===== Given records

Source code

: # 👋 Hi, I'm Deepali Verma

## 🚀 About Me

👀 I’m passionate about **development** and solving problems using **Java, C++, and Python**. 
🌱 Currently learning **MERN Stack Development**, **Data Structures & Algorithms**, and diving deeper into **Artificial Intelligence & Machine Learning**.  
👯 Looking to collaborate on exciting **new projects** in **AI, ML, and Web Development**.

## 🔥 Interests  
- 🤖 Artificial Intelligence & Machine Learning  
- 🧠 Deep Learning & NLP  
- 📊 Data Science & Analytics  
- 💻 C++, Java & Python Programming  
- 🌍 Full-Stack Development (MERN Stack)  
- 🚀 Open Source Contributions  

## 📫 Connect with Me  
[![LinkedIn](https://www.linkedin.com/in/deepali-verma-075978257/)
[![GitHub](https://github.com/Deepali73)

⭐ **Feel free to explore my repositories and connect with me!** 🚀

==========

== Your objective ==
Could you restate every entry verbatim, please?

== Task solution ==
Source code

: # 👋 Hi, I'm Deepali Verma

## 🚀 About Me

👀 I’m passionate about **development** and solving problems using **Java, C++, and Python**. 
🌱 Currently learning **MERN Stack Development**, **Data Structures & Algorithms**, and diving deeper into **Artificial Intelligence & Machine Learning**.  
👯 Looking to collaborate on exciting **new projects** in **AI, ML, and Web Development**.

## 🔥 Interests  
- 🤖 Artificial Intelligence & Machine Learning  
- 🧠 Deep Learning & NLP  
- 📊 Data Science & Analytics  
- 💻 C++, Java & Python Programming  
- 🌍 Full-Stack Development (MERN Stack)  
- 🚀 Open Source Contributions  

## 📫 Connect with Me  
[![LinkedIn](https://www.linkedin.com/in/deepali-verma-075978257/)
[![GitHub](https://github.com/Deepali73)

⭐ **Feel free to explore my repositories and connect with me!** 🚀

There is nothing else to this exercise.